WORK REQUIRED » Repeat the records below exactly, from the first line through the line containing "Linux VM에 LVM", and leave out any pictures.

Dataset items »

⟨

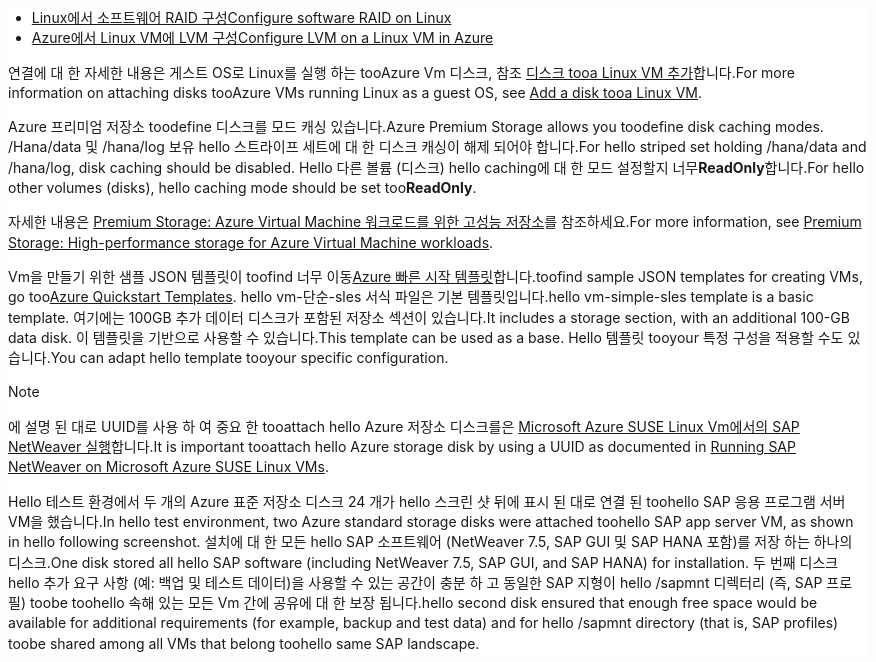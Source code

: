 * [<span data-ttu-id="2df09-286">Linux에서 소프트웨어 RAID 구성</span><span class="sxs-lookup"><span data-stu-id="2df09-286">Configure software RAID on Linux</span></span>](../../linux/configure-raid.md?toc=%2fazure%2fvirtual-machines%2flinux%2ftoc.json)
* [<span data-ttu-id="2df09-287">Azure에서 Linux VM에 LVM 구성</span><span class="sxs-lookup"><span data-stu-id="2df09-287">Configure LVM on a Linux VM in Azure</span></span>](../../linux/configure-lvm.md?toc=%2fazure%2fvirtual-machines%2flinux%2ftoc.json)

<span data-ttu-id="2df09-288">연결에 대 한 자세한 내용은 게스트 OS로 Linux를 실행 하는 tooAzure Vm 디스크, 참조 [디스크 tooa Linux VM 추가](../../linux/add-disk.md?toc=%2fazure%2fvirtual-machines%2flinux%2ftoc.json)합니다.</span><span class="sxs-lookup"><span data-stu-id="2df09-288">For more information on attaching disks tooAzure VMs running Linux as a guest OS, see [Add a disk tooa Linux VM](../../linux/add-disk.md?toc=%2fazure%2fvirtual-machines%2flinux%2ftoc.json).</span></span>

<span data-ttu-id="2df09-289">Azure 프리미엄 저장소 toodefine 디스크를 모드 캐싱 있습니다.</span><span class="sxs-lookup"><span data-stu-id="2df09-289">Azure Premium Storage allows you toodefine disk caching modes.</span></span> <span data-ttu-id="2df09-290">/Hana/data 및 /hana/log 보유 hello 스트라이프 세트에 대 한 디스크 캐싱이 해제 되어야 합니다.</span><span class="sxs-lookup"><span data-stu-id="2df09-290">For hello striped set holding /hana/data and /hana/log, disk caching should be disabled.</span></span> <span data-ttu-id="2df09-291">Hello 다른 볼륨 (디스크) hello caching에 대 한 모드 설정할지 너무**ReadOnly**합니다.</span><span class="sxs-lookup"><span data-stu-id="2df09-291">For hello other volumes (disks), hello caching mode should be set too**ReadOnly**.</span></span>

<span data-ttu-id="2df09-292">자세한 내용은 [Premium Storage: Azure Virtual Machine 워크로드를 위한 고성능 저장소](../../../storage/common/storage-premium-storage.md)를 참조하세요.</span><span class="sxs-lookup"><span data-stu-id="2df09-292">For more information, see [Premium Storage: High-performance storage for Azure Virtual Machine workloads](../../../storage/common/storage-premium-storage.md).</span></span>

<span data-ttu-id="2df09-293">Vm을 만들기 위한 샘플 JSON 템플릿이 toofind 너무 이동[Azure 빠른 시작 템플릿](https://github.com/Azure/azure-quickstart-templates)합니다.</span><span class="sxs-lookup"><span data-stu-id="2df09-293">toofind sample JSON templates for creating VMs, go too[Azure Quickstart Templates](https://github.com/Azure/azure-quickstart-templates).</span></span>
<span data-ttu-id="2df09-294">hello vm-단순-sles 서식 파일은 기본 템플릿입니다.</span><span class="sxs-lookup"><span data-stu-id="2df09-294">hello vm-simple-sles template is a basic template.</span></span> <span data-ttu-id="2df09-295">여기에는 100GB 추가 데이터 디스크가 포함된 저장소 섹션이 있습니다.</span><span class="sxs-lookup"><span data-stu-id="2df09-295">It includes a storage section, with an additional 100-GB data disk.</span></span> <span data-ttu-id="2df09-296">이 템플릿을 기반으로 사용할 수 있습니다.</span><span class="sxs-lookup"><span data-stu-id="2df09-296">This template can be used as a base.</span></span> <span data-ttu-id="2df09-297">Hello 템플릿 tooyour 특정 구성을 적용할 수도 있습니다.</span><span class="sxs-lookup"><span data-stu-id="2df09-297">You can adapt hello template tooyour specific configuration.</span></span>

>[!Note]
><span data-ttu-id="2df09-298">에 설명 된 대로 UUID를 사용 하 여 중요 한 tooattach hello Azure 저장소 디스크를은 [Microsoft Azure SUSE Linux Vm에서의 SAP NetWeaver 실행](suse-quickstart.md?toc=%2fazure%2fvirtual-machines%2flinux%2ftoc.json)합니다.</span><span class="sxs-lookup"><span data-stu-id="2df09-298">It is important tooattach hello Azure storage disk by using a UUID as documented in [Running SAP NetWeaver on Microsoft Azure SUSE Linux VMs](suse-quickstart.md?toc=%2fazure%2fvirtual-machines%2flinux%2ftoc.json).</span></span>

<span data-ttu-id="2df09-299">Hello 테스트 환경에서 두 개의 Azure 표준 저장소 디스크 24 개가 hello 스크린 샷 뒤에 표시 된 대로 연결 된 toohello SAP 응용 프로그램 서버 VM을 했습니다.</span><span class="sxs-lookup"><span data-stu-id="2df09-299">In hello test environment, two Azure standard storage disks were attached toohello SAP app server VM, as shown in hello following screenshot.</span></span> <span data-ttu-id="2df09-300">설치에 대 한 모든 hello SAP 소프트웨어 (NetWeaver 7.5, SAP GUI 및 SAP HANA 포함)를 저장 하는 하나의 디스크.</span><span class="sxs-lookup"><span data-stu-id="2df09-300">One disk stored all hello SAP software (including NetWeaver 7.5, SAP GUI, and SAP HANA) for installation.</span></span> <span data-ttu-id="2df09-301">두 번째 디스크 hello 추가 요구 사항 (예: 백업 및 테스트 데이터)을 사용할 수 있는 공간이 충분 하 고 동일한 SAP 지형이 hello /sapmnt 디렉터리 (즉, SAP 프로필) toobe toohello 속해 있는 모든 Vm 간에 공유에 대 한 보장 됩니다.</span><span class="sxs-lookup"><span data-stu-id="2df09-301">hello second disk ensured that enough free space would be available for additional requirements (for example, backup and test data) and for hello /sapmnt directory (that is, SAP profiles) toobe shared among all VMs that belong toohello same SAP landscape.</span></span>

⟩

ANSWER TO THE PROBLEM »
Source code

: * [<span data-ttu-id="2df09-286">Linux에서 소프트웨어 RAID 구성</span><span class="sxs-lookup"><span data-stu-id="2df09-286">Configure software RAID on Linux</span></span>](../../linux/configure-raid.md?toc=%2fazure%2fvirtual-machines%2flinux%2ftoc.json)
* [<span data-ttu-id="2df09-287">Azure에서 Linux VM에 LVM 구성</span><span class="sxs-lookup"><span data-stu-id="2df09-287">Configure LVM on a Linux VM in Azure</span></span>](../../linux/configure-lvm.md?toc=%2fazure%2fvirtual-machines%2flinux%2ftoc.json)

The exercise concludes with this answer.